→ **About this task**: One figure is the whole answer: the number of lines below that contain the word "width".

*** Data shown Section Begins ***

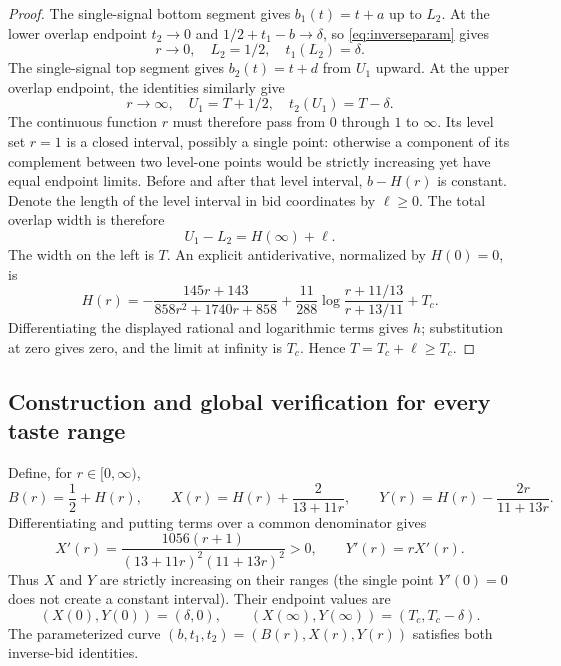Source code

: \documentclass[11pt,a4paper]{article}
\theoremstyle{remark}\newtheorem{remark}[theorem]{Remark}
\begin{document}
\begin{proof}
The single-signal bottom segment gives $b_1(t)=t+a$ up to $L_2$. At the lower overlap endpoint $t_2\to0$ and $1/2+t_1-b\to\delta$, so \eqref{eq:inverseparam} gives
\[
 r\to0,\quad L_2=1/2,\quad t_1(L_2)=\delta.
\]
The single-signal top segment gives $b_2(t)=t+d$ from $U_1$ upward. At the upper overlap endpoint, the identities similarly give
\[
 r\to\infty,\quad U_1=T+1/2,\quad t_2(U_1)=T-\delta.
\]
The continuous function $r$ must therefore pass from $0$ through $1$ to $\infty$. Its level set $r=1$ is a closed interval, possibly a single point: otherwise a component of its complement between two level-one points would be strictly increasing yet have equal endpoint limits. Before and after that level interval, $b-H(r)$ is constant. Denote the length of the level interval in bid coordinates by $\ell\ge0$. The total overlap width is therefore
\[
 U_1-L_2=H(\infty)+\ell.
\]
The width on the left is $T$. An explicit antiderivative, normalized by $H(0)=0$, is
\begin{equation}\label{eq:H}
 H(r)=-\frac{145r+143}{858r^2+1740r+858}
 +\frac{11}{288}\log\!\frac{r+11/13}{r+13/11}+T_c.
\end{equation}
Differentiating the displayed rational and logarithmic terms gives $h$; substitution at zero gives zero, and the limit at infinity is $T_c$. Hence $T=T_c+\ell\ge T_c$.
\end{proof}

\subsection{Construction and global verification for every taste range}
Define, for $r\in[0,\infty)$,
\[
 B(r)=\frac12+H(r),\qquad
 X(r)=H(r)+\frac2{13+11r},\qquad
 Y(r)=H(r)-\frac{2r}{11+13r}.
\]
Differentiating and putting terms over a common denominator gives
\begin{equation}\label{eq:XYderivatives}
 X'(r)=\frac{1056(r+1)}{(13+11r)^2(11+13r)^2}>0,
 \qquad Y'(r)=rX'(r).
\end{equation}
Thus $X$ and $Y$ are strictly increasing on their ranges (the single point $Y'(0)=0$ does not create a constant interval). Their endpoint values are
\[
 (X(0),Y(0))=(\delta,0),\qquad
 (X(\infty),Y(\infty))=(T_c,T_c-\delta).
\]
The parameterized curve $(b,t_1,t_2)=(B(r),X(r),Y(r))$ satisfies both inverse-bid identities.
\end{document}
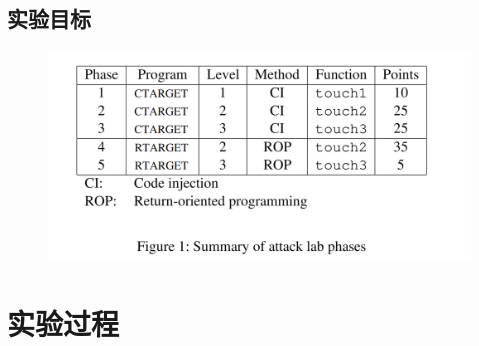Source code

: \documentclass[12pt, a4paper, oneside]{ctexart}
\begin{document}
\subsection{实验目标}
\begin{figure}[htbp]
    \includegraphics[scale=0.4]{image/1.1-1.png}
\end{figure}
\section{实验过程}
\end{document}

*** Data shown Section Ends ***
*** Data shown Section Begins ***

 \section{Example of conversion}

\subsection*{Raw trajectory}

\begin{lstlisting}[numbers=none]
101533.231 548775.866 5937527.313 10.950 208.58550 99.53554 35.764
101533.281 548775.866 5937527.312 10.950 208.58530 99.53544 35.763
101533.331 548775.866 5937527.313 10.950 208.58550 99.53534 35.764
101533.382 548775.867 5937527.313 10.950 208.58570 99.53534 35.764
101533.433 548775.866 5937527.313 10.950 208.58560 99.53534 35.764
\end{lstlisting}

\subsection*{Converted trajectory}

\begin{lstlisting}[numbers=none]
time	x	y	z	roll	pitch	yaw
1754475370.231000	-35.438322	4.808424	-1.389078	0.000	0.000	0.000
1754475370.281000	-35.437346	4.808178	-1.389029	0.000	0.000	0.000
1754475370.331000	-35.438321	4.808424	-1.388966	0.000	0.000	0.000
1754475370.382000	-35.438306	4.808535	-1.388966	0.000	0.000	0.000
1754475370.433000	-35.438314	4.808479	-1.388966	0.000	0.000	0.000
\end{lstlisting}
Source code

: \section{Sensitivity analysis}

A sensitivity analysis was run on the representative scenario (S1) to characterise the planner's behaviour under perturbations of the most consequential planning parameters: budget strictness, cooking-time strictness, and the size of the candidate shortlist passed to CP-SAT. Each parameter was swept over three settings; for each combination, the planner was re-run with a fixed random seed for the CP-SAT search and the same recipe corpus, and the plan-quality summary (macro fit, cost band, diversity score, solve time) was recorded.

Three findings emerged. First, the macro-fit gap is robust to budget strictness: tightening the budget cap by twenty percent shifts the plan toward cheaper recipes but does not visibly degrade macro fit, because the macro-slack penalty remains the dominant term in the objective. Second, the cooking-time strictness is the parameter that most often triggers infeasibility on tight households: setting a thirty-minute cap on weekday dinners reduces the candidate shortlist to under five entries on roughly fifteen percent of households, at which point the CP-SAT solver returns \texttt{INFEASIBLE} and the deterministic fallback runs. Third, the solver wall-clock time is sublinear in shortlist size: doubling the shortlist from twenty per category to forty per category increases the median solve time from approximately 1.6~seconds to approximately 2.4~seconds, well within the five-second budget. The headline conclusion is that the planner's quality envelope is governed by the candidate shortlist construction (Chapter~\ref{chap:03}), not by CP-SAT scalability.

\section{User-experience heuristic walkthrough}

*** Data shown Section Ends ***

→ **Problem solution**: 2